Article 174 of the Constitution, coupled with a series of apex court judgments, has laid down that the Governor must act on aid and advice of the council of ministers. In the Punjab government-Governor row, the apex court had observed that there can be no manner of doubt that the authority which is entrusted to the Governor to summon the House or each House of the legislature of the state is to be exercised on the aid and advice of the council of ministers.
“The Governor was plainly bound by the advice tendered to him by the council of ministers,” the bench had observed.
The Supreme Court had examined the powers and functions of the Governor in the Shamsher Singh vs State of Punjab (1974) case. The apex court had held that the Governor can act only on the aid and advice of the council of ministers and executive powers – which are vested in the elected government — cannot be enjoyed by the Governor.
In the Nabam Rebia vs Deputy Speaker (2016) case, the Supreme Court emphasised that the Governor can act only on the advice of the council of ministers.
In January 2013, upholding the appointment of justice R.A. Mehta as Gujarat Lokayukta by Governor Kamla Beniwal, the apex court had said: “It is evident that the Governor enjoys complete immunity under Article 361(1) and that under this, his/her actions cannot be challenged for the reason that the Governor acts only upon the aid and advice of the council of ministers. If this is not the case, democracy itself would be in peril.”

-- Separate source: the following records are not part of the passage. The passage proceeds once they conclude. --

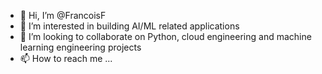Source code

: - 👋 Hi, I’m @FrancoisF
- 👀 I’m interested in building AI/ML related applications
- 💞️ I’m looking to collaborate on Python, cloud engineering and machine learning engineering projects
- 📫 How to reach me ...

<!---
devFranz/devFranz is a ✨ special ✨ repository because its `README.md` (this file) appears on your GitHub profile.
You can click the Preview link to take a look at your changes.
--->
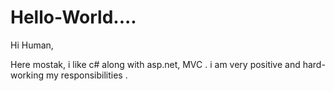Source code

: # Hello-World....

Hi Human,

Here mostak, i like c# along with asp.net, MVC .
i am very positive and hard-working my responsibilities .


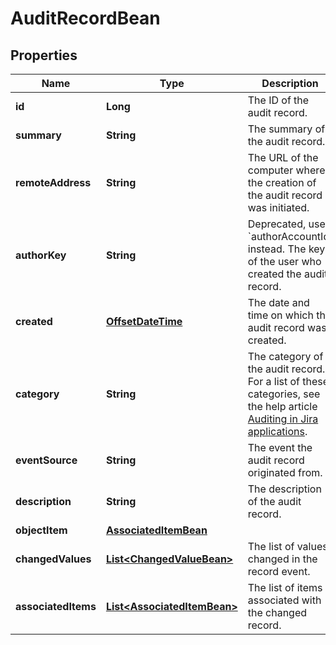 # AuditRecordBean

## Properties
Name | Type | Description | Notes
------------ | ------------- | ------------- | -------------
**id** | **Long** | The ID of the audit record. |  [optional]
**summary** | **String** | The summary of the audit record. |  [optional]
**remoteAddress** | **String** | The URL of the computer where the creation of the audit record was initiated. |  [optional]
**authorKey** | **String** | Deprecated, use &#x60;authorAccountId&#x60; instead. The key of the user who created the audit record. |  [optional]
**created** | [**OffsetDateTime**](OffsetDateTime.md) | The date and time on which the audit record was created. |  [optional]
**category** | **String** | The category of the audit record. For a list of these categories, see the help article [Auditing in Jira applications](https://confluence.atlassian.com/x/noXKM). |  [optional]
**eventSource** | **String** | The event the audit record originated from. |  [optional]
**description** | **String** | The description of the audit record. |  [optional]
**objectItem** | [**AssociatedItemBean**](AssociatedItemBean.md) |  |  [optional]
**changedValues** | [**List&lt;ChangedValueBean&gt;**](ChangedValueBean.md) | The list of values changed in the record event. |  [optional]
**associatedItems** | [**List&lt;AssociatedItemBean&gt;**](AssociatedItemBean.md) | The list of items associated with the changed record. |  [optional]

“The Governor is not answerable to either the House of the state or Parliament or even to the council of ministers, and his/her acts cannot be subjected to judicial review. In such a situation, unless he/she acts upon the aid and advice of the council of ministers, he/she will become all powerful, and this is an anti-thesis to the concept of democracy,” it added.
The apex court in the Punjab government-Governor row observed that political differences in a democratic polity are acceptable and have to be worked out with a sense of sobriety and maturity without allowing the discourse to degenerate to become a race to the bottom.
The bench led by Chief Justice of India D.Y. Chandrachud emphasised that unless these principles were to be born in mind, the effective implementation of the constitutional values is liable to be placed in jeopardy.
The top court added that while it is cognisant of the importance of free speech and expression, it is necessary to emphasise that a constitutional discourse must be conducted with a sense of decorum and matured statesmanship.
Earlier this month, the Telangana government had approached the Supreme Court seeking direction to Governor Tamilisai Soundararajan to give her approval to the Bills passed by the state legislature.
In a writ petition, the state government had brought to the notice of the Supreme Court that 10 Bills are pending with the Raj Bhavan. While seven Bills are pending since September 2022, three were sent to the Governor last month for her approval. The secretary to the Governor and the Union Law Ministry have been made respondents in the case.
According to Articles 200 and 201 of the Constitution, a Bill pending the assent of the Governor or the President does not lapse as a result of dissolution of the Assembly, and that incidentally shows that the provisions of Article 196 (5) are exhaustive.
Governors are experienced people, who know the limits of their powers and also know that the system cannot avoid them. Against this backdrop, it will be interesting to see how the apex court deals with this complex scenario.